Fix SRP page

Author: ChristopherRabotin

docs/nyxspace/MathSpec/models/srp.md

@@ -1,5 +1,3 @@
-# Solar radiation pressure
-
 SRP is implemented as a `ForceModel`, meaning that the implementation computes a force from which the instantaneous mass of the spacecraft is subsequently divided to apply an acceleration.
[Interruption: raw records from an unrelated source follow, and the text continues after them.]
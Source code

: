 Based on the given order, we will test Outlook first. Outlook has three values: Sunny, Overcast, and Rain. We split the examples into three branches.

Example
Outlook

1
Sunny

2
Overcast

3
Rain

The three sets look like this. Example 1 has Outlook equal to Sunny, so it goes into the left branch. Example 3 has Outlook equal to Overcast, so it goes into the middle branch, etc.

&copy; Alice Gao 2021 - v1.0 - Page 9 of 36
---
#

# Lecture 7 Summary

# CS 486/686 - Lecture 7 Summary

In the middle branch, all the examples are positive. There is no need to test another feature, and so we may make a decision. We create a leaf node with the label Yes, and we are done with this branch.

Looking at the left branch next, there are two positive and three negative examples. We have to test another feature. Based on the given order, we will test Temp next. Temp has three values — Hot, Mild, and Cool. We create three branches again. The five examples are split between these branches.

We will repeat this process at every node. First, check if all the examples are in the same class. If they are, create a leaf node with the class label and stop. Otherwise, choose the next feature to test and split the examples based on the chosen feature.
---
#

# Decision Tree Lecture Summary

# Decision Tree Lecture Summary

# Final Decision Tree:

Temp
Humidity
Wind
Therefore, as opposed to most formulations in the literature, we will use a force formulation.
 
 Currently, Nyx only supports spherical SRP model.
@@ -20,18 +18,19 @@ Note that $C_r$ and $\mathcal{A}$ are stored in the "context" passed to the EOM
 
 First, we compute the position of the Sun as seen from the spacecraft, and its unit vector, respectively $\mathbf{r_\odot}$ and $\mathbf{\hat r_\odot}$. Then, we compute the shadowing factor, $k$, using the [eclipse model](../celestial/eclipse.md).
 
-Compute the norm of Sun vector in AU, $ ||\mathbf{r_\odot}||_{\text{AU}}$ by dividing the $\mathbf{r_\odot} $ vector by 1 AU.
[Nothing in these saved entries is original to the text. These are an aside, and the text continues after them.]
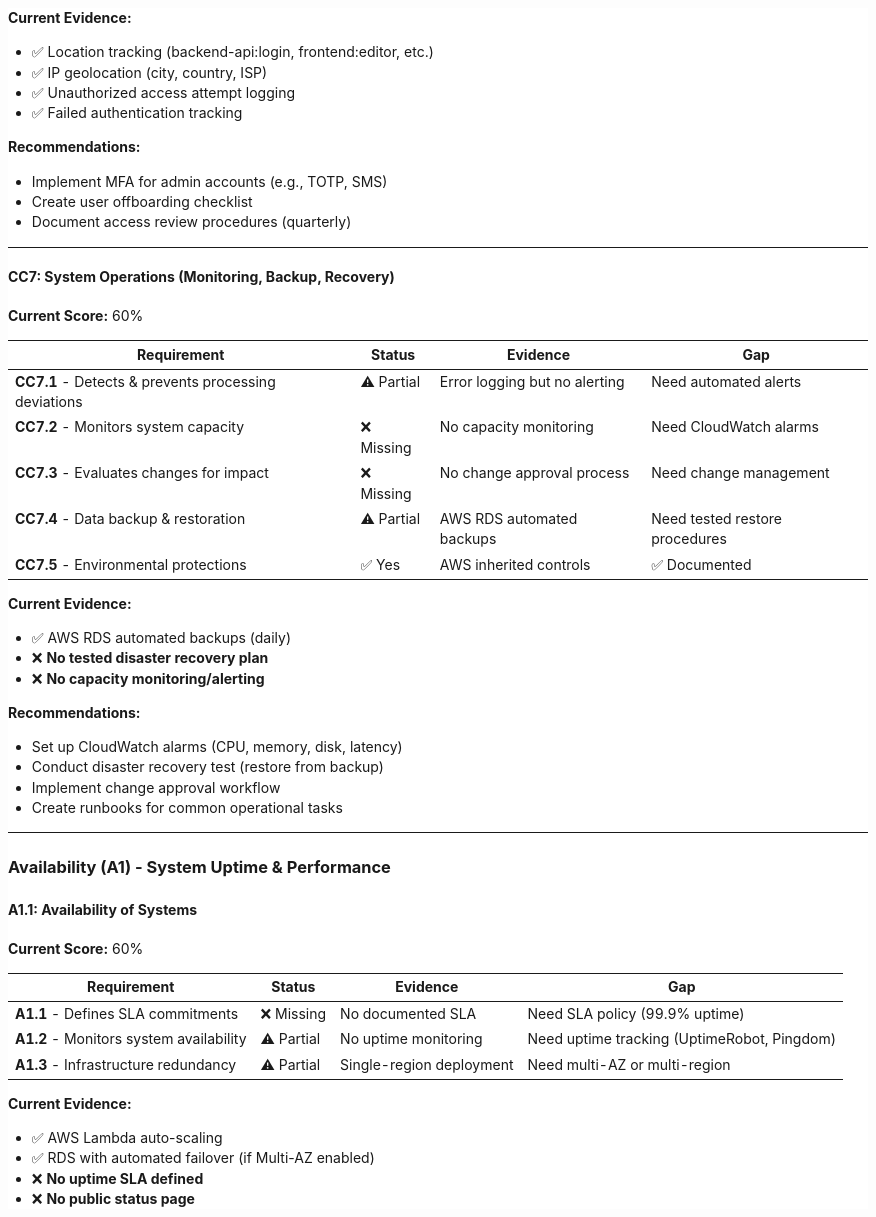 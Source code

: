 **Current Evidence:**
- ✅ Location tracking (backend-api:login, frontend:editor, etc.)
- ✅ IP geolocation (city, country, ISP)
- ✅ Unauthorized access attempt logging
- ✅ Failed authentication tracking

**Recommendations:**
- Implement MFA for admin accounts (e.g., TOTP, SMS)
- Create user offboarding checklist
- Document access review procedures (quarterly)

---

#### CC7: System Operations (Monitoring, Backup, Recovery)
**Current Score:** 60%

| Requirement | Status | Evidence | Gap |
|-------------|--------|----------|-----|
| **CC7.1** - Detects & prevents processing deviations | ⚠️ Partial | Error logging but no alerting | Need automated alerts |
| **CC7.2** - Monitors system capacity | ❌ Missing | No capacity monitoring | Need CloudWatch alarms |
| **CC7.3** - Evaluates changes for impact | ❌ Missing | No change approval process | Need change management |
| **CC7.4** - Data backup & restoration | ⚠️ Partial | AWS RDS automated backups | Need tested restore procedures |
| **CC7.5** - Environmental protections | ✅ Yes | AWS inherited controls | ✅ Documented |

**Current Evidence:**
- ✅ AWS RDS automated backups (daily)
- ❌ **No tested disaster recovery plan**
- ❌ **No capacity monitoring/alerting**

**Recommendations:**
- Set up CloudWatch alarms (CPU, memory, disk, latency)
- Conduct disaster recovery test (restore from backup)
- Implement change approval workflow
- Create runbooks for common operational tasks

---

### **Availability (A1) - System Uptime & Performance**

#### A1.1: Availability of Systems
**Current Score:** 60%

| Requirement | Status | Evidence | Gap |
|-------------|--------|----------|-----|
| **A1.1** - Defines SLA commitments | ❌ Missing | No documented SLA | Need SLA policy (99.9% uptime) |
| **A1.2** - Monitors system availability | ⚠️ Partial | No uptime monitoring | Need uptime tracking (UptimeRobot, Pingdom) |
| **A1.3** - Infrastructure redundancy | ⚠️ Partial | Single-region deployment | Need multi-AZ or multi-region |

**Current Evidence:**
- ✅ AWS Lambda auto-scaling
- ✅ RDS with automated failover (if Multi-AZ enabled)
- ❌ **No uptime SLA defined**
- ❌ **No public status page**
+Compute the norm of Sun vector in AU, $||\mathbf{r_\odot}||$ by dividing the $\mathbf{r_\odot}$ vector by 1 AU.
 
-Compute the flux pressure as follows:
+Compute the flux pressure ($\Phi$) as follows:
 
-$$\Phi_{\text{SRP}} = \frac{k\phi}{c} \left(\frac{1.0}{||\mathbf{r_\odot}||_{\text{AU}}} \right)^2$$
+$$\Phi = \frac{k\phi}{c} \left(\frac{1.0}{||\mathbf{r_\odot}||} \right)^2$$
 
 Finally, return the SRP force [^2]:
 
-$$ \mathbf{F}_{\text{SRP}} = C_r \mathcal{A} \Phi_{\text{SRP}} \mathbf{\hat r_\odot}$$
+$$ \mathbf{F} = C_r \mathcal{A} \Phi \mathbf{\hat r_\odot}$$
+
+## Estimation
 
-!!! note
-    Although the above derivation mentions the Sun, Nyx trivially supports any other light source regardless of the integration frame.
+Nyx can estimate the coefficient of reflectivity $C_r$ in orbit determination scenarios, as shown in [the Lunar Reconnaissance Orbiter](../../showcase/04_lro_od/index.md) example.
 
 ??? check "Validation"
     Nyx has three validation scenarios for the SRP computation to ensure that we test full illumination (`srp_earth_full_vis`), long penumbra passages (`srp_earth_meo_ecc_inc`), and very short penumbra passages (`srp_earth_penumbra`). In all of the test cases, we propagate a spacecraft for 24 **days** to ensure that a high amount of error can accumulate if the modeling is incorrect. The worst absolute position error is _high_ compared to GMAT: 287 meters.